CANADA: Images taken by NASA’s Messenger spacecraft and released in the probe’s final days use colour to reveal the mineral composition of Mercury’s surface.
New images of Mercury show the planet as we’ve never seen it before: in a psychedelic profusion of colours. The images don’t show how Mercury looks in the visible light spectrum. Rather, they are composites, composed of years of data collated by the Mercury Atmosphere and Surface Composition Spectrometer instrument aboard NASA’s Messenger spacecraft and have provided researches with new insights about Mercury.
The spacecraft, which has been in orbit around the planet for four years, is due to be retired on Thursday — by crashing into Mercury’s surface at a speed of more than 8,750 miles per hour (3.91 kilometres per second). This will be done on the side closest to Earth so that NASA researchers can observe the impact in real time and receive data from the probe as it descends.

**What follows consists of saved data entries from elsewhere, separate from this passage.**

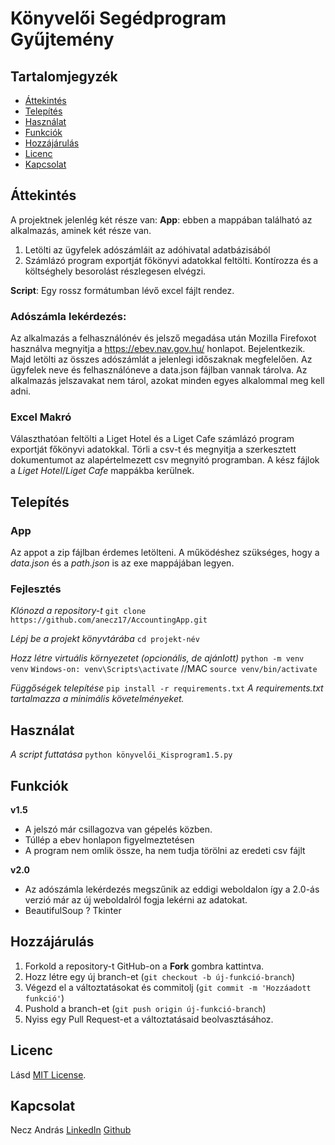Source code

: # Könyvelői Segédprogram Gyűjtemény

## Tartalomjegyzék
- [Áttekintés](#áttekintés)
- [Telepítés](#telepítés)
- [Használat](#használat)
- [Funkciók](#funkciók)
- [Hozzájárulás](#hozzájárulás)
- [Licenc](#licenc)
- [Kapcsolat](#kapcsolat)


## Áttekintés
A projektnek jelenlég két része van:
**App**: ebben a mappában található az alkalmazás, aminek két része van. 
1. Letölti az ügyfelek adószámláit az adóhivatal adatbázisából
2. Számlázó program exportját főkönyvi adatokkal feltölti. Kontírozza és a költséghely besorolást részlegesen elvégzi.

**Script**:
Egy rossz formátumban lévő excel fájlt rendez. 

### Adószámla lekérdezés:
Az alkalmazás a felhasználónév és jelsző megadása után Mozilla Firefoxot használva megnyitja a https://ebev.nav.gov.hu/ honlapot. Bejelentkezik. Majd letölti az összes adószámlát a jelenlegi időszaknak megfelelően. Az ügyfelek neve és felhasználóneve a data.json fájlban vannak tárolva. Az alkalmazás jelszavakat nem tárol, azokat minden egyes alkalommal meg kell adni.

### Excel Makró
Választhatóan feltölti a Liget Hotel és a Liget Cafe számlázó program exportját főkönyvi adatokkal. Törli a csv-t és megnyitja a szerkesztett dokumentumot az alapértelmezett csv megnyitó programban. A kész fájlok a *Liget Hotel*/*Liget Cafe* mappákba kerülnek.


## Telepítés
### App
Az appot a zip fájlban érdemes letölteni. A működéshez szükséges, hogy a *data.json* és a *path.json* is az exe mappájában legyen.

### Fejlesztés
*Klónozd a repository-t*
```git clone https://github.com/anecz17/AccountingApp.git```

*Lépj be a projekt könyvtárába*
```cd projekt-név```

*Hozz létre virtuális környezetet (opcionális, de ajánlott)*
```python -m venv venv```
```Windows-on: venv\Scripts\activate``` //MAC ```source venv/bin/activate```

*Függőségek telepítése*
```pip install -r requirements.txt```
*A requirements.txt tartalmazza a minimális követelményeket.*

## Használat
*A script futtatása* ```python könyvelői_Kisprogram1.5.py```

## Funkciók
**v1.5**
- A jelszó már csillagozva van gépelés közben.
- Túllép a ebev honlapon figyelmeztetésen
- A program nem omlik össze, ha nem tudja törölni az eredeti csv fájlt

**v2.0**
- Az adószámla lekérdezés megszűnik az eddigi weboldalon így a 2.0-ás verzió már az új weboldalról fogja lekérni az adatokat.
- BeautifulSoup ? Tkinter


## Hozzájárulás
1. Forkold a repository-t GitHub-on a **Fork** gombra kattintva.
2. Hozz létre egy új branch-et (```git checkout -b új-funkció-branch```)
3. Végezd el a változtatásokat és commitolj (```git commit -m 'Hozzáadott funkció'```)
4. Pushold a branch-et (```git push origin új-funkció-branch```)
5. Nyiss egy Pull Request-et a változtatásaid beolvasztásához.


## Licenc
Lásd [MIT License](./LICENSE).

## Kapcsolat
Necz András
[LinkedIn](https://www.linkedin.com/in/andras-necz/)
[Github](https://www.github.com/anecz17)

Ever since the probe entered Mercury’s orbit in 2011, it has been diligently collecting measurements of the surface of the planet, in hundreds of different wavelengths of light, from ultraviolet through to near-infrared. These wavelengths and combinations of wavelengths were then mapped into red, green and blue colours.
You can probably make out a little bit of what they show, which was the purpose of colour-coding the wavelengths in the first place. Some show the mineral composition of the surface; while others show the age of craters, or volcanic vents. This allows these relatively small features to be studied much more easily.